I have been running InDesign CS4 for a year with no issues but now for no apparent reason every time I place an image it no longer remembers my recent places and defaults back to the documents folder. I don't have this issue in AI or PS so it has to be related to InDesign. I have tried to repair permissions and this didn't help. I figure that a reinstall of InDesign might fix it but for another unknown reason my computer refuses to read the install disc and ejects it on me although it reads all other discs just fine. Can anyone help me with solving these problems??


----------



## Natobasso (Nov 28, 2011)

Some silly questions first: 

- Are your ID files and placed images all on an external server or on your computer? 
- Do the files come back when you reconnect them? 
- Have you repaired permissions yet?
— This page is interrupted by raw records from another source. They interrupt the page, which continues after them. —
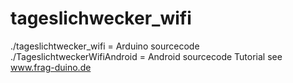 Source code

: # tageslichwecker_wifi
./tageslichtwecker_wifi = Arduino sourcecode
./TageslichtweckerWifiAndroid = Android sourcecode
Tutorial see www.frag-duino.de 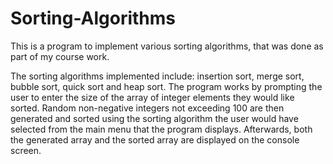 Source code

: # Sorting-Algorithms
This is a program to implement various sorting algorithms, that was done as part of my course work.

The sorting algorithms implemented include: insertion sort, merge sort, bubble sort, quick sort and heap sort.
The program works by prompting the user to enter the size of the array of integer elements they would like sorted.
Random non-negative integers not exceeding 100 are then generated and sorted using the sorting algorithm the
user would have selected from the main menu that the program displays.
Afterwards, both the generated array and the sorted array are displayed on the console screen.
This fixes lots of problems.
http://www.dirtandrust.com/blog/repair-permissions-do-this-regularly/


----------



## walton993 (Dec 4, 2011)

Probably some bug , but check if some registry cleaner,TuneUP or similar program for system maintenance didn't start some temporary files cleaning or something similar...


----------



## ElDiabloConCaca (Dec 4, 2011)

walton993 said:


> Probably some bug , but check if some registry cleaner,TuneUP or similar program for system maintenance didn't start some temporary files cleaning or something similar...



This is a joke, right?  Registry cleaner?

Remember that scene where Pee Wee Herman stumbles into the biker bar and they all are staring daggers at him?  Yeah, it's like that, but without the bar-dancing love fest at the end.


----------